(Rendered images with source text)
——

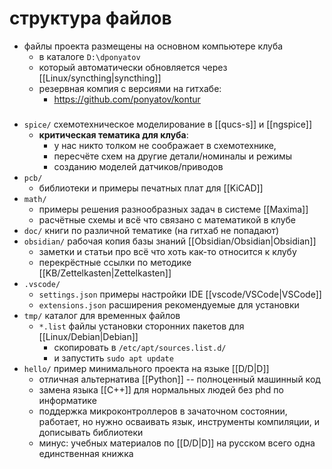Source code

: # структура файлов

- файлы проекта размещены на основном компьютере клуба
	- в каталоге `D:\dponyatov`
	- который автоматически обновляется через [[Linux/syncthing|syncthing]]
	- резервная компия с версиями на гитхабе:
		- https://github.com/ponyatov/kontur

### 

- `spice/` схемотехническое моделирование в [[qucs-s]] и [[ngspice]]
	- **критическая тематика для клуба**:
		- у нас никто толком не соображает в схемотехнике,
		- пересчёте схем на другие детали/номиналы и режимы
		- созданию моделей датчиков/приводов
- `pcb/`
	- библиотеки и примеры печатных плат для [[KiCAD]]
- `math/`
	- примеры решения разнообразных задач в системе [[Maxima]]
	- расчётные схемы и всё что связано с математикой в клубе
- `doc/` книги по различной тематике (на гитхаб не попадают)
- `obsidian/` рабочая копия базы знаний [[Obsidian/Obsidian|Obsidian]]
	- заметки и статьи про всё что хоть как-то относится к клубу
	- перекрёстные ссылки по методике [[KB/Zettelkasten|Zettelkasten]]
- `.vscode/`
	- `settings.json` примеры настройки IDE [[vscode/VSCode|VSCode]]
	- `extensions.json` расширения рекомендуемые для установки
- `tmp/` каталог для временных файлов
	- `*.list` файлы установки сторонних пакетов для [[Linux/Debian|Debian]]
		- скопировать в `/etc/apt/sources.list.d/`
		- и запустить `sudo apt update`
- `hello/` пример минимального проекта на языке [[D/D|D]]
	- отличная альтернатива [[Python]] -- полноценный машинный код
	- замена языка [[С++]] для нормальных людей без phd по информатике
	- поддержка микроконтроллеров в зачаточном состоянии, работает, но нужно осваивать язык, инструменты компиляции, и дописывать библиотеки
	- минус: учебных материалов по [[D/D|D]] на русском всего одна единственная книжка
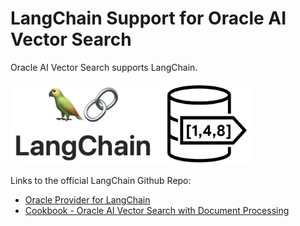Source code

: # LangChain Support for Oracle AI Vector Search

Oracle AI Vector Search supports LangChain.

<img src="images/LangChain_VectorSearch.png" width="384" alt="LangChain with Oracle AI Vector Search"/>

Links to the official LangChain Github Repo:
- [Oracle Provider for LangChain](https://python.langchain.com/v0.1/docs/integrations/providers/oracleai/)
- [Cookbook - Oracle AI Vector Search with Document Processing](https://github.com/langchain-ai/langchain/blob/master/cookbook/oracleai_demo.ipynb)
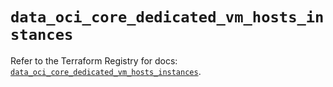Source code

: # `data_oci_core_dedicated_vm_hosts_instances`

Refer to the Terraform Registry for docs: [`data_oci_core_dedicated_vm_hosts_instances`](https://registry.terraform.io/providers/hashicorp/oci/7.19.0/docs/data-sources/core_dedicated_vm_hosts_instances).
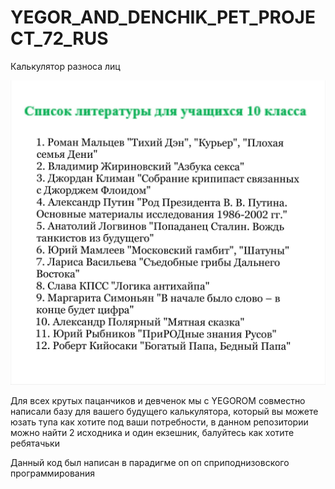 # YEGOR_AND_DENCHIK_PET_PROJECT_72_RUS
Калькулятор разноса лиц

![Image alt](https://github.com/Nyklid/YEGOR_AND_DENCHIK_PET_PROJECT_72_RUS/blob/main/README.png)

Для всех крутых пацанчиков и девченок мы с YEGOROM совместно написали базу для вашего будущего калькулятора, который вы можете юзать тупа как хотите под ваши потребности, в данном репозитории можно найти 2 исходника и один екзешник, балуйтесь как хотите ребятачьки

Данный код был написан в парадигме оп оп сприподнизовского программирования
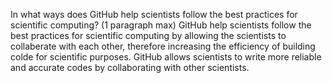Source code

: In what ways does GitHub help scientists follow the best practices for scientific computing? (1 paragraph max)
GitHub help scientists follow the best practices for scientific computing by allowing the scientists to collaberate 
with each other, therefore increasing the efficiency of building colde for scientific purposes. GitHub allows scientists
to write more reliable and accurate codes by collaborating with other scientists. 
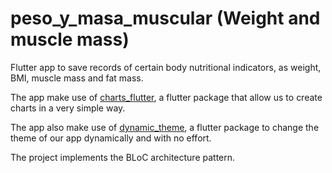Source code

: # peso_y_masa_muscular (Weight and muscle mass)

Flutter app to save records of certain body nutritional indicators, as weight, BMI, muscle mass and fat mass.

The app make use of [charts_flutter](https://pub.dev/packages/charts_flutter), a flutter package that allow us to create charts in a very simple way.

The app also make use of [dynamic_theme](https://pub.dev/packages/dynamic_theme), a flutter package to change the theme of our app dynamically and with no effort.

The project implements the BLoC architecture pattern.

——

• [YOUR ASSIGNMENT]:
Please reproduce exactly and only the lines from the first line of the records through the line containing "- заметки и", both included, omitting any pictures.

• [OUTPUT OF THE TASK]:
Source code

: # структура файлов

- файлы проекта размещены на основном компьютере клуба
	- в каталоге `D:\dponyatov`
	- который автоматически обновляется через [[Linux/syncthing|syncthing]]
	- резервная компия с версиями на гитхабе:
		- https://github.com/ponyatov/kontur

### 

- `spice/` схемотехническое моделирование в [[qucs-s]] и [[ngspice]]
	- **критическая тематика для клуба**:
		- у нас никто толком не соображает в схемотехнике,
		- пересчёте схем на другие детали/номиналы и режимы
		- созданию моделей датчиков/приводов
- `pcb/`
	- библиотеки и примеры печатных плат для [[KiCAD]]
- `math/`
	- примеры решения разнообразных задач в системе [[Maxima]]
	- расчётные схемы и всё что связано с математикой в клубе
- `doc/` книги по различной тематике (на гитхаб не попадают)
- `obsidian/` рабочая копия базы знаний [[Obsidian/Obsidian|Obsidian]]
	- заметки и статьи про всё что хоть как-то относится к клубу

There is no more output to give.